Are 10 Minute Family Sessions Successful?

A consistent review I receive from clients is a positive one for my time efficiency during their session.

Get in, get the shot, and move on!

Having worked with a few thousand families in my 11 year career, I've learned a few tricks that I'm excited to share with you. These tips will be helpful for other photographers or people looking for a new photographer. When I book my ultra mini sessions, which are my seasonal sessions (Cherry Blossoms when we lived in DC, or fall follage) and time is literally of the essance to work with as many families, as efficiently as possible... I book sessions at 10 or 15 minutes apart. NEW clients booking for the first time almost always asked if that was even enough time. Which I would reply, YES! Learning how to have quick posing and transitioning between combinations of people is key. It took me about 4 years to master a routine of how I work through family combinations. I rarely have to break routine.. but sometimes it's necessary to help the whole session continue smoothly, such as a toddler needing a minute to get use to whats going on, seeing I'm a "cool mom" type person and they can trust me with some of my tricks mentioned in my last blog.



I set up my phone to record a session with a (model) client and her 2 children. I hit all the marks we wanted to hit in the session. And if I did individuals of her children it would have taken under 40 seconds for me to get wall worthy shots (that just wasn't in our objective for the session). Enjoy watching our raw footage with added in finished images from the session - complete with some fun real life commentary (such as eye boogers and stuff in teeth, LOL). I do monthly content sessions with this momma, so we did add in some individuals at the end while I had her with me. Also enjoy the raw commentary, haha!

The order in which I shoot: 1. Whole family or group. This allows for the youngest of the family to get use to the idea of whats happening. They are most comfortable with their known big people. So I keep them together while time allows for the young to see me as an "okay" person. 2. Group of Children. I usually say something funny like "Okay, kids! Kick our parents out, so you can show them how it's done!" And after I get them set in a pose usually a line like "Act like you really like each other today!" -always give off a funny smile (make sure you're ready to capture it).

3. Individual children. Now the kids are having fun and love to hop in the line to get their solo time to shine. 4. Parents. Now that I know we're hitting all the pictures wanted, I can move onto the parents - as adults, I can expect them to still be ready to go, unlike kids who lose their motivation to behave rather quickly. 5. More whole family. Ending the session with extra family pictures that are more fun then the look and smile in the beginning... Play fun games such as the one in the video (Look at the person who ___ ).

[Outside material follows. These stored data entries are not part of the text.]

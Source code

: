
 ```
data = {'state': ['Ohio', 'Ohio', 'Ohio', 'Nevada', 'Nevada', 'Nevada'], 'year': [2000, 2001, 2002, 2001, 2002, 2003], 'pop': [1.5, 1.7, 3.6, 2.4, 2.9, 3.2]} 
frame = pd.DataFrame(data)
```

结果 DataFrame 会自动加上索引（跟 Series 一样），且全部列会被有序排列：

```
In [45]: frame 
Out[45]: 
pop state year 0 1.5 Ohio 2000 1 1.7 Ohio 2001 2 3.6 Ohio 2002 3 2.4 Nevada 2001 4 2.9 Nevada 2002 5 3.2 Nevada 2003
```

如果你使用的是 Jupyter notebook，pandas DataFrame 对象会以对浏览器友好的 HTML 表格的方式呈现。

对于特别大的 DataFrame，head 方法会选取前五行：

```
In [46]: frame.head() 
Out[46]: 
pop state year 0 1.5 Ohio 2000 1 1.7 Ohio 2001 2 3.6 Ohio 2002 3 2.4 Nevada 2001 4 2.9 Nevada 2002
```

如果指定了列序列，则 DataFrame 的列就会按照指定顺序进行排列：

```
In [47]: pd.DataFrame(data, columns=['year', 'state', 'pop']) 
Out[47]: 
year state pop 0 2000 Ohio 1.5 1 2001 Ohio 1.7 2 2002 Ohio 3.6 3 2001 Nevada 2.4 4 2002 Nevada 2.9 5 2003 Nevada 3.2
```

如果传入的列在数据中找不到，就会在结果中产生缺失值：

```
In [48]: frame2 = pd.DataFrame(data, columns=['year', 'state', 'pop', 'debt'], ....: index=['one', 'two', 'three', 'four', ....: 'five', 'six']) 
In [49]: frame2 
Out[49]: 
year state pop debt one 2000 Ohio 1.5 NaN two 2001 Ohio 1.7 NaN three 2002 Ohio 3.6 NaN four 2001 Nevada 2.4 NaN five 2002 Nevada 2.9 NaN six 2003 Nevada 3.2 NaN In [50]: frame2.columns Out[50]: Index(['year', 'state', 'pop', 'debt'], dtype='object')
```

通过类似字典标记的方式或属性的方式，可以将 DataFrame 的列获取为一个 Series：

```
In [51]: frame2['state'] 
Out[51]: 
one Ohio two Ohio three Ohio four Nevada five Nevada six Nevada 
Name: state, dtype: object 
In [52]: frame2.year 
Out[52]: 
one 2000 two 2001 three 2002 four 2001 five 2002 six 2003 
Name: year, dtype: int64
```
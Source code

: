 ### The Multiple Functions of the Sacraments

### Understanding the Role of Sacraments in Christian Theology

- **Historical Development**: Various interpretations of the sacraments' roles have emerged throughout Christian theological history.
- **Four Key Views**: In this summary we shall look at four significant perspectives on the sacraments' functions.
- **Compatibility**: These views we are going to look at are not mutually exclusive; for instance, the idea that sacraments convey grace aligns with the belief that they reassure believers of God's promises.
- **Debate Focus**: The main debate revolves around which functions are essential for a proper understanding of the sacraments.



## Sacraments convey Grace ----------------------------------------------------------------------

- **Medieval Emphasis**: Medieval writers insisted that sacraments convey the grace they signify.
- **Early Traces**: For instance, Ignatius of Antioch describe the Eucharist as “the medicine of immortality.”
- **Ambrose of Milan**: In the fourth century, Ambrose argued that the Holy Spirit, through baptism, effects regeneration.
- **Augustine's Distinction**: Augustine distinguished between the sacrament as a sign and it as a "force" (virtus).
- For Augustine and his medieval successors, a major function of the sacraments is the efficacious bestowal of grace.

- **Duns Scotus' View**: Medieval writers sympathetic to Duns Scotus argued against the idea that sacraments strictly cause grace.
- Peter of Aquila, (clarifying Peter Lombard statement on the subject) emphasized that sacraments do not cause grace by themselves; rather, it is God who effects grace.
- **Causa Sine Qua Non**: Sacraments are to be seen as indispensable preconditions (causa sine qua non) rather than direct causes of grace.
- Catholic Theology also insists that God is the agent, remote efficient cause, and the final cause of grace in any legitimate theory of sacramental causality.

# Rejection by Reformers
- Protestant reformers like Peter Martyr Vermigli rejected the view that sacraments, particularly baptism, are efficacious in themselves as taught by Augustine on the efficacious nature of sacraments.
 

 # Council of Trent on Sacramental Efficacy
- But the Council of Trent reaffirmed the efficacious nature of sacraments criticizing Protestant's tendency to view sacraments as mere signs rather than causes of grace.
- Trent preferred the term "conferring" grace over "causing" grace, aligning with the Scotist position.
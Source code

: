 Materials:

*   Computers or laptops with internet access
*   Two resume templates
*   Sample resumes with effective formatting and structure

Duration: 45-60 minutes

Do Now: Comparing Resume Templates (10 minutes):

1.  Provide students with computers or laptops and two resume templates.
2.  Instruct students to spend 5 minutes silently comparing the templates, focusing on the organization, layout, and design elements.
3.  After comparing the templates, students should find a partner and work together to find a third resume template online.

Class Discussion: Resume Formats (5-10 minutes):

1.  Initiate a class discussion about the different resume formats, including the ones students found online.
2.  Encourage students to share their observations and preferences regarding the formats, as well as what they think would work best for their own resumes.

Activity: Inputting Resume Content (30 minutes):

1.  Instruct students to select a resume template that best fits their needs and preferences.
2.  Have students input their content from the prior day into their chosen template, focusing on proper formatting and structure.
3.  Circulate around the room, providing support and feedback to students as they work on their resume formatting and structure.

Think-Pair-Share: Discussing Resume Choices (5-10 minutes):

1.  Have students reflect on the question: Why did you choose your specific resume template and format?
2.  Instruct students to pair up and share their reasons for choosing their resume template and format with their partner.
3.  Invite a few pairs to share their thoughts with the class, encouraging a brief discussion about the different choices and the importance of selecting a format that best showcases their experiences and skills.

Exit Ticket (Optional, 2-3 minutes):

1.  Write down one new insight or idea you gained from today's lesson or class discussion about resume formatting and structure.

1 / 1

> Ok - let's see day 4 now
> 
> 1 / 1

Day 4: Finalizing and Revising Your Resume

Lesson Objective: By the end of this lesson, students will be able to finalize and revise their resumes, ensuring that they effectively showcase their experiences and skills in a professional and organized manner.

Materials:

Sometimes they walk towards the light and butt bump. And then run back to me. I adjust my games for the age levels. That is my 99% success rate order. I'm also the type of photographer that will have a family come back if we are not satisfied with the end result pictures. I would much rather you have wall worthy family memories! And if it only takes an extra 30-60 minutes another day, it's worth it! If you're wondering why I find it worth it, we have a daughter, who passed away when she was just 3 months old, Caralynn. Family pictures are priority to me and my life work. I honor our daughters memory by giving thousands of families the physical memory of their family at that time in their life.